Look through the entries that follow and return each line that has the string "action".

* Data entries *
....................
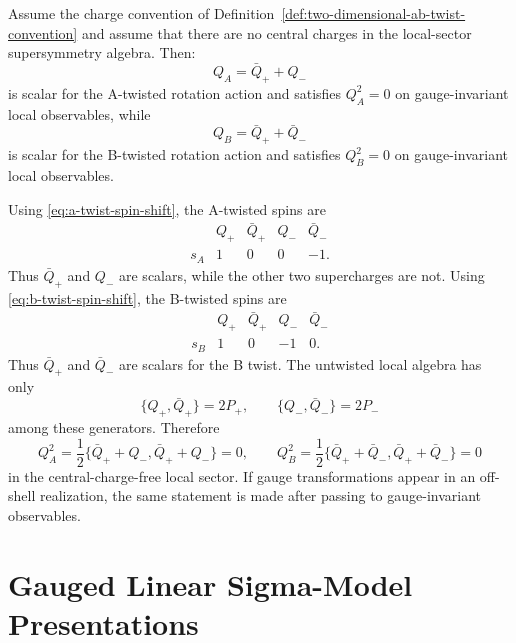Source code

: \begin{remark}
\label{rem:two-dimensional-ab-twist-scalar-supercharges}
Assume the charge convention of
Definition~\ref{def:two-dimensional-ab-twist-convention} and assume that
there are no central charges in the local-sector supersymmetry algebra.
Then:
\begin{equation}
  Q_A=\bar Q_+ + Q_-
  \label{eq:a-twist-scalar-supercharge}
\end{equation}
is scalar for the A-twisted rotation action and satisfies \(Q_A^2=0\) on
gauge-invariant local observables, while
\begin{equation}
  Q_B=\bar Q_+ + \bar Q_-
  \label{eq:b-twist-scalar-supercharge}
\end{equation}
is scalar for the B-twisted rotation action and satisfies \(Q_B^2=0\) on
gauge-invariant local observables.

Using \eqref{eq:a-twist-spin-shift}, the A-twisted spins are
\[
\begin{array}{c|rrrr}
  & Q_+ & \bar Q_+ & Q_- & \bar Q_-\\ \hline
  s_A & 1 & 0 & 0 & -1 .
\end{array}
\]
Thus \(\bar Q_+\) and \(Q_-\) are scalars, while the other two supercharges
are not.  Using \eqref{eq:b-twist-spin-shift}, the B-twisted spins are
\[
\begin{array}{c|rrrr}
  & Q_+ & \bar Q_+ & Q_- & \bar Q_-\\ \hline
  s_B & 1 & 0 & -1 & 0 .
\end{array}
\]
Thus \(\bar Q_+\) and \(\bar Q_-\) are scalars for the B twist.  The
untwisted local algebra has only
\[
  \{Q_+,\bar Q_+\}=2P_+,\qquad
  \{Q_-,\bar Q_-\}=2P_-
\]
among these generators.  Therefore
\[
  Q_A^2=\frac12\{\bar Q_+ + Q_-,\bar Q_+ + Q_-\}=0,
  \qquad
  Q_B^2=\frac12\{\bar Q_+ + \bar Q_-,\bar Q_+ + \bar Q_-\}=0
\]
in the central-charge-free local sector.  If gauge transformations appear in
an off-shell realization, the same statement is made after passing to
gauge-invariant observables.
\end{remark}

\section{Gauged Linear Sigma-Model Presentations}

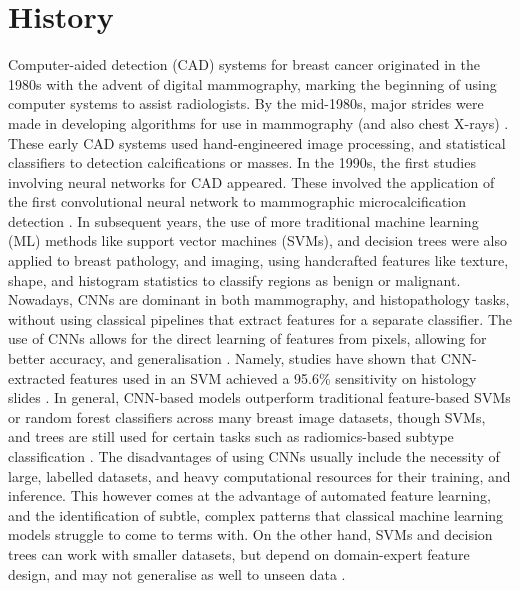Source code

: \documentclass[../main]{subfiles}
\begin{document}
\section{History}
\label{sec:history}
Computer-aided detection (CAD) systems for breast cancer originated in the 1980s with the advent of digital mammography, marking the beginning of using computer systems to assist radiologists. By the mid-1980s, major strides were made in developing algorithms for use in mammography (and also chest X-rays) \autocite{https://doi.org/10.1118/1.3013555}. These early CAD systems used hand-engineered image processing, and statistical classifiers to detection calcifications or masses. In the 1990s, the first studies involving neural networks for CAD appeared. These involved the application of the first convolutional neural network to mammographic microcalcification detection \autocite{https://doi.org/10.1118/1.3013555}. In subsequent years, the use of more traditional machine learning (ML) methods like support vector machines (SVMs), and decision trees were also applied to breast pathology, and imaging, using handcrafted features like texture, shape, and histogram statistics to classify regions as benign or malignant. Nowadays, CNNs are dominant in both mammography, and histopathology tasks, without using classical pipelines that extract features for a separate classifier. The use of CNNs allows for the direct learning of features from pixels, allowing for better accuracy, and generalisation \autocite{araujo2017classification}. Namely, studies have shown that CNN-extracted features used in an SVM achieved a 95.6\% sensitivity on histology slides \autocite{araujo2017classification}. In general, CNN-based models outperform traditional feature-based SVMs or random forest classifiers across many breast image datasets, though SVMs, and trees are still used for certain tasks such as radiomics-based subtype classification \autocite{guo2024machine}. The disadvantages of using CNNs usually include the necessity of large, labelled datasets, and heavy computational resources for their training, and inference. This however comes at the advantage of automated feature learning, and the identification of subtle, complex patterns that classical machine learning models struggle to come to terms with. On the other hand, SVMs and decision trees can work with smaller datasets, but depend on domain-expert feature design, and may not generalise as well to unseen data \autocite{araujo2017classification}.
\end{document}
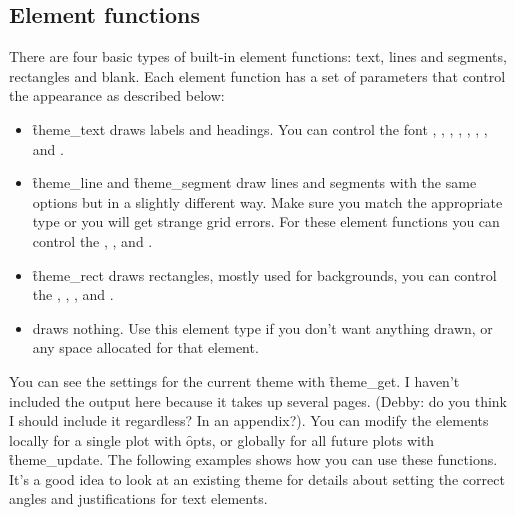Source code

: \subsection{Element functions}
\label{sub:element-functions}

There are four basic types of built-in element functions: text, lines and segments, rectangles and blank.  Each element function has a set of parameters that control the appearance as described below:

\begin{itemize}
  \item \f{theme_text} draws labels and headings. You can control the font , , , , , , , and .

  \item \f{theme_line} and \f{theme_segment} draw lines and segments with the same options but in a slightly different way.  Make sure you match the appropriate type or you will get strange grid errors.  For these element functions you can control the , , and .

  \item \f{theme_rect} draws rectangles, mostly used for backgrounds, you can control the , , , and .

  \item {} draws nothing.  Use this element type if you don't want anything drawn, or any space allocated for that element.  

\end{itemize}

You can see the settings for the current theme with \f{theme_get}.  I haven't included the output here because it takes up several pages.  (Debby: do you think I should include it regardless?  In an appendix?).  You can modify the elements locally for a single plot with \f{opts}, or globally for all future plots with \f{theme_update}.  The following examples shows how you can use these functions.  It's a good idea to look at an existing theme for details about setting the correct angles and justifications for text elements.

%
....................
* REPLY *
is scalar for the A-twisted rotation action and satisfies \(Q_A^2=0\) on
is scalar for the B-twisted rotation action and satisfies \(Q_B^2=0\) on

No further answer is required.